Please note the date on which I'm posting about New Years Resolutions. I made several this year, one of which was to write more often. No, that's a lie, it was to blog at least twice a week.
On New Years Eve with one too many glasses of champagne in my stomach I blunder somehow to a pen and paper and scribble out my best of intentions for the upcoming year. I picture myself as Lara Croft (looking like Angelina Jolie, of course) adventuring across impossible cliffs, fit and impossibly limber and strong from my increased working out and hiking and running I will do in the new year. I know this amazing appearance will make everything in my life easier, like flitting effortlessly over a solid six foot wall that in the past year has become my nemesis. (Story to follow at later date.) I will also become the next Shakespeare, in the blogging world! People will fall in love with my written brilliance and I will no longer have to work scrambling for shifts and overtime to make ends meet, money will instead be thrown at me as millions of fans shuffle forward at my book signings and meet and greets. This resolution also takes care of the Fix My Career resolution.
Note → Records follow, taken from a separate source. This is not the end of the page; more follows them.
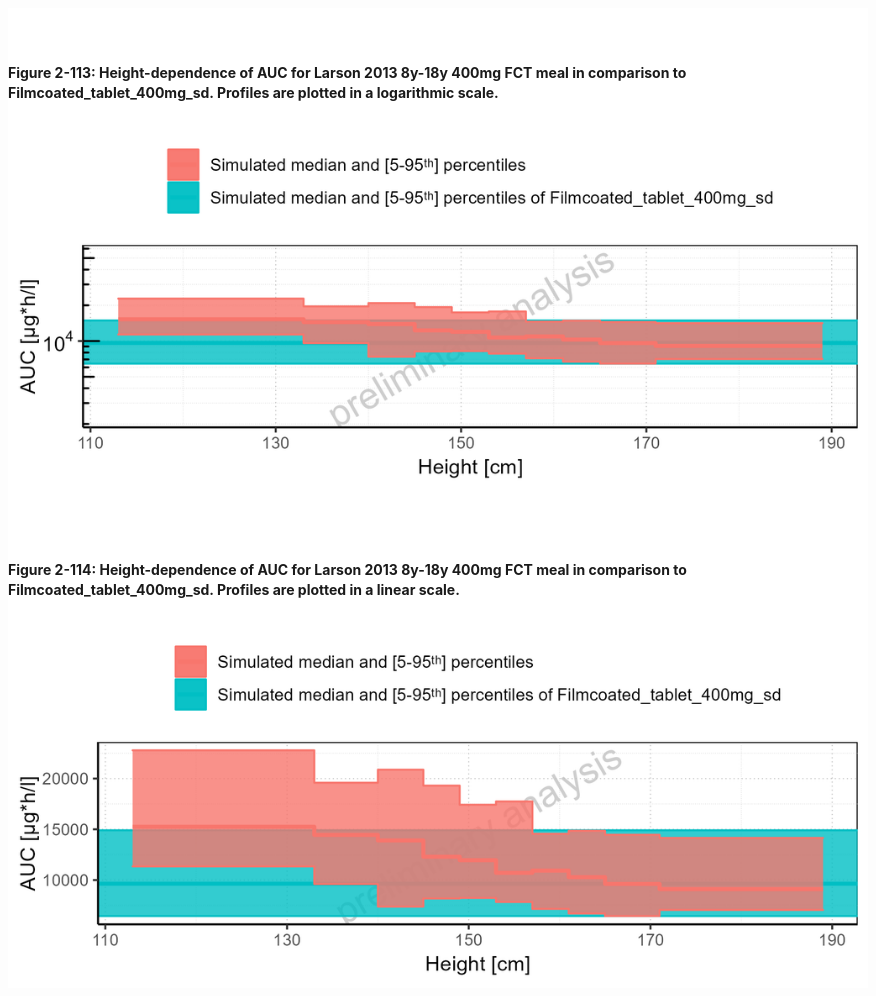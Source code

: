 
<br>
<br>



<a id="figure-2-113"></a>

**Figure 2-113: Height-dependence of AUC for Larson 2013 8y-18y 400mg FCT meal in comparison to Filmcoated_tablet_400mg_sd. Profiles are plotted in a logarithmic scale.**


![](PKAnalysis/119_pk_parameters_Organism_Height_AUC_tEnd_log.png)


<br>
<br>



<a id="figure-2-114"></a>

**Figure 2-114: Height-dependence of AUC for Larson 2013 8y-18y 400mg FCT meal in comparison to Filmcoated_tablet_400mg_sd. Profiles are plotted in a linear scale.**


![](PKAnalysis/120_pk_parameters_Organism_Height_AUC_tEnd.png)
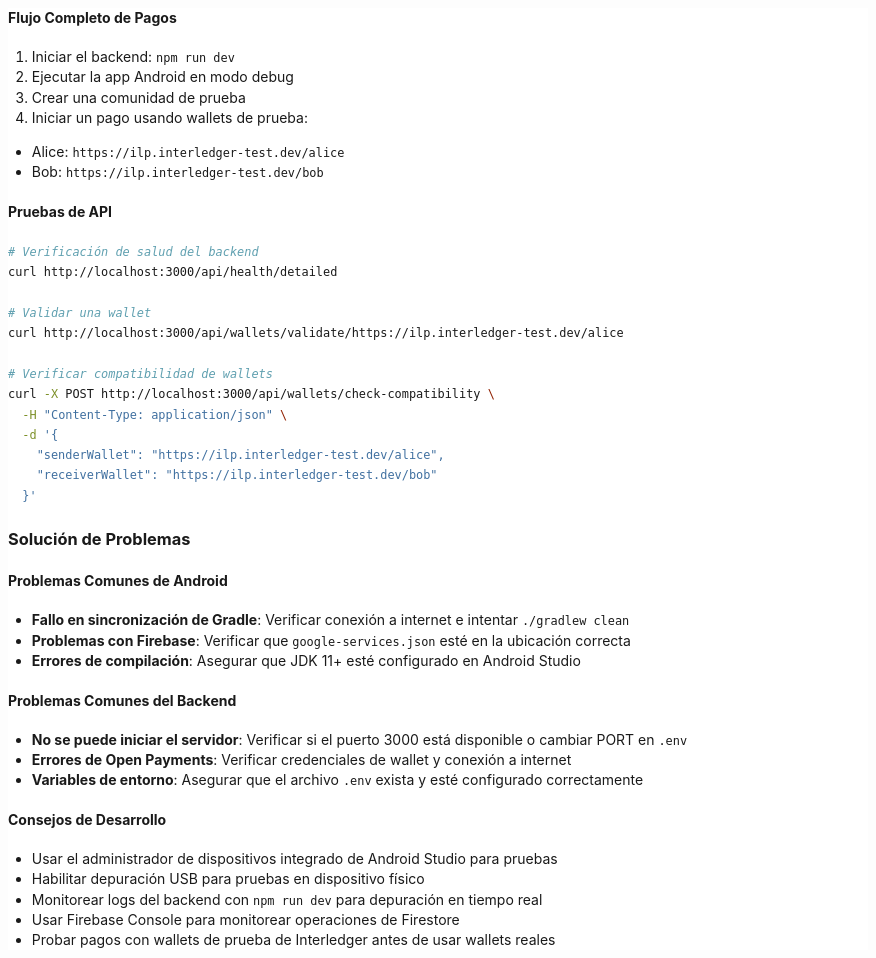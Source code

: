 #### Flujo Completo de Pagos

1. Iniciar el backend: `npm run dev`
2. Ejecutar la app Android en modo debug
3. Crear una comunidad de prueba
4. Iniciar un pago usando wallets de prueba:
  - Alice: `https://ilp.interledger-test.dev/alice`
  - Bob: `https://ilp.interledger-test.dev/bob`

#### Pruebas de API

```bash
# Verificación de salud del backend
curl http://localhost:3000/api/health/detailed

# Validar una wallet
curl http://localhost:3000/api/wallets/validate/https://ilp.interledger-test.dev/alice

# Verificar compatibilidad de wallets
curl -X POST http://localhost:3000/api/wallets/check-compatibility \
  -H "Content-Type: application/json" \
  -d '{
    "senderWallet": "https://ilp.interledger-test.dev/alice",
    "receiverWallet": "https://ilp.interledger-test.dev/bob"
  }'
```

### Solución de Problemas

#### Problemas Comunes de Android
- **Fallo en sincronización de Gradle**: Verificar conexión a internet e intentar `./gradlew clean`
- **Problemas con Firebase**: Verificar que `google-services.json` esté en la ubicación correcta
- **Errores de compilación**: Asegurar que JDK 11+ esté configurado en Android Studio

#### Problemas Comunes del Backend

- **No se puede iniciar el servidor**: Verificar si el puerto 3000 está disponible o cambiar PORT en
  `.env`
- **Errores de Open Payments**: Verificar credenciales de wallet y conexión a internet
- **Variables de entorno**: Asegurar que el archivo `.env` exista y esté configurado correctamente

#### Consejos de Desarrollo
- Usar el administrador de dispositivos integrado de Android Studio para pruebas
- Habilitar depuración USB para pruebas en dispositivo físico
- Monitorear logs del backend con `npm run dev` para depuración en tiempo real
- Usar Firebase Console para monitorear operaciones de Firestore
- Probar pagos con wallets de prueba de Interledger antes de usar wallets reales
I can barely read my resolution paper the next morning, when I make a new one, "I will only drink on weekends or special occasions."
So it is now February, and I do not look like Angelina, my fiance informs me. I'm no more limber than I was after half a bottle of champagne, and I'm considerably LESS funny at this particular point and time, so maybe I'm backsliding on resolutions I didn't even make. (Be more funny!)
I'm suffering blogger's block. I can't for the life of me think of anything pertinent that people are going to want to read about at 5:30 a.m. after being awake all night on a graveyard shift at my job. Do you want to know what low calorie energy drink tastes best? How about what movie previews look intriguing? Probably not. I am terribly uninteresting at 5:30a.m. I'm learning that 5:30 a.m. smells different than almost any other time of the day. Could be that it's frigid cold outside and the scent of the world is dampened by dew, or it could be the wandering souls that are soon to be forced back to their respite come the breaking of dawn, maybe yeah, it's ghost-farts.
I cannot believe I just typed "ghost farts". Maybe my resolution should have been NOT to blog anymore. I'm not funny, I'm not witty, I'm just exhausted. This is what resolutions are really about; setting oneself up for failure. Now at that I am an expert.